Anos depois, estreando em um set de filmagem, ouvi de um impaciente diretor de fotografia, sobre a dificuldade de enquadrar minha altura. Na arrogância da minha juventude respondi: “Sven Nykvist jamais diria isso para Max von Sydow”. A citação aos nomes lendários provocou silêncio no set. Esta frase seguiu comigo para sempre, em silêncio, como um mantra, diante de atrizes se equilibrando em três tabelas de madeira, saltos de sapatos serrados às pressas e tripés se estendendo aos suspiros de diretores de fotografia.

Pois quando víamos o gigante sueco se desdobrando para se levantar, ocupando toda a extensão vertical da tela, era como testemunhar o instante exato em que uma ideia adquire contornos concretos e avassaladores.

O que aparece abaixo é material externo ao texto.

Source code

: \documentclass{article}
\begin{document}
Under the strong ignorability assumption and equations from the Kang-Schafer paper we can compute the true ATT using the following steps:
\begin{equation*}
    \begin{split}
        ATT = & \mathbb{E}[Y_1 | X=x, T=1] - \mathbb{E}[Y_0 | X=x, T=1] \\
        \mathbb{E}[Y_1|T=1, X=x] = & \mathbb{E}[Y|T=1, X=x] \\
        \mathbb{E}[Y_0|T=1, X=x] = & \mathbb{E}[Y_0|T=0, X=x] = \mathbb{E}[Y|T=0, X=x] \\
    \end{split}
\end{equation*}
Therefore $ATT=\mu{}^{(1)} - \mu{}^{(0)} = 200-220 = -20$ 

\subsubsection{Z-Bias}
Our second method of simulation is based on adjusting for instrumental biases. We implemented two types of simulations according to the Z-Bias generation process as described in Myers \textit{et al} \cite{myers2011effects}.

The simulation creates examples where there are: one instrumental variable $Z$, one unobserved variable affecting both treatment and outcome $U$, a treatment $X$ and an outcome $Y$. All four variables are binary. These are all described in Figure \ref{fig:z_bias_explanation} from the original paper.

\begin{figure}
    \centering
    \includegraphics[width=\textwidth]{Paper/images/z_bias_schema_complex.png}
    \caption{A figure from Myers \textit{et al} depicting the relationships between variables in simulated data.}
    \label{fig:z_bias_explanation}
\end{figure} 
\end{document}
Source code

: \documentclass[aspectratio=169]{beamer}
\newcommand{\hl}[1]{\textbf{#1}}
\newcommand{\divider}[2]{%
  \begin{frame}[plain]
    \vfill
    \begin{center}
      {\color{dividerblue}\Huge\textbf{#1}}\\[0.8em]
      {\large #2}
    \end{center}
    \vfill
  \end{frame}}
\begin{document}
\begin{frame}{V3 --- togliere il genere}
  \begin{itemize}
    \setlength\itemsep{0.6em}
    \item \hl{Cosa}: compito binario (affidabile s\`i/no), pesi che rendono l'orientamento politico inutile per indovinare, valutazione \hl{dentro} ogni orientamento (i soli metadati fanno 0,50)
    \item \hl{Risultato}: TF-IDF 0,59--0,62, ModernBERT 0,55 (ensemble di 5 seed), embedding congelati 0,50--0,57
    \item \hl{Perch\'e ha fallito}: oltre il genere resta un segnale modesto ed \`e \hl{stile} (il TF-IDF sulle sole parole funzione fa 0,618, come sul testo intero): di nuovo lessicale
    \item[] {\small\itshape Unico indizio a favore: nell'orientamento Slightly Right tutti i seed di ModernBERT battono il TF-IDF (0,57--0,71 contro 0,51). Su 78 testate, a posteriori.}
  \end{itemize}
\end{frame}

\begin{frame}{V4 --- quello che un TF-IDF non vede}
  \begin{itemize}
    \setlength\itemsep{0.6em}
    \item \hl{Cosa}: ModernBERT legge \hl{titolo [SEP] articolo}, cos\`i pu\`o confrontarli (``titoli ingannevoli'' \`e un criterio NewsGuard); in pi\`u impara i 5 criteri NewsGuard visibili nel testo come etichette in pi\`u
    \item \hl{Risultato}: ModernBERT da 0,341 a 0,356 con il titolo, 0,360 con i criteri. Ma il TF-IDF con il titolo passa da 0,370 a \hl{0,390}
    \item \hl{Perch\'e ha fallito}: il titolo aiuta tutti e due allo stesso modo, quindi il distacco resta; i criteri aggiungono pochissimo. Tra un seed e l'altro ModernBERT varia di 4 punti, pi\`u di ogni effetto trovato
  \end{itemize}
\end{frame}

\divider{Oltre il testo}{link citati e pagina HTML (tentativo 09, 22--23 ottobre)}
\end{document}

Saber que tínhamos a mesma altura foi uma espécie de presente, de prazer secreto e de profunda segurança. Mas foi seu rosto, primeiro em um cartaz e depois em tantos filmes, que me pôs em reverência.

Bergman reduziu o cinema ao mínimo para buscar o máximo de expressividade —câmera, rosto e a distância entre eles. E o minimalismo ímpar do rosto de seu principal ator era palco, tela, ossos, sangue, espelho, caverna e tudo o mais que precisávamos e também o que não sabíamos precisar.

Olhar para aquele rosto era a síntese do poder do cinema. Um percurso entre o sono e a vigília, o devaneio e o sonho, a memória e o desconhecido, a simetria e a desordem, o real e o imaginário. E continha também algo de profanador, como se descobríssemos naqueles brilhantes olhos azuis, segredos do tempo e da morte, da crueldade instintiva e do prazer nesse mundo caótico.

Todos os seus personagens nos contam um pouco sobre esses segredos em criações que não imploram empatia, mas almejam a compreensão do peso terrível que carregam e que nunca poderão largar pelo caminho, para que nós espectadores possamos avançar mais um pouco.

Dizer “Adeus, Max” é para mim dizer adeus a uma hora fundante. Botá-la definitivamente na memória. Na juventude, em última análise, a gente sempre tem que se medir em relação às outras pessoas, não haveria outro critério. E de vez em quando alguém lhe ensinava algo a respeito de si próprio. Obrigado por tanto, Max.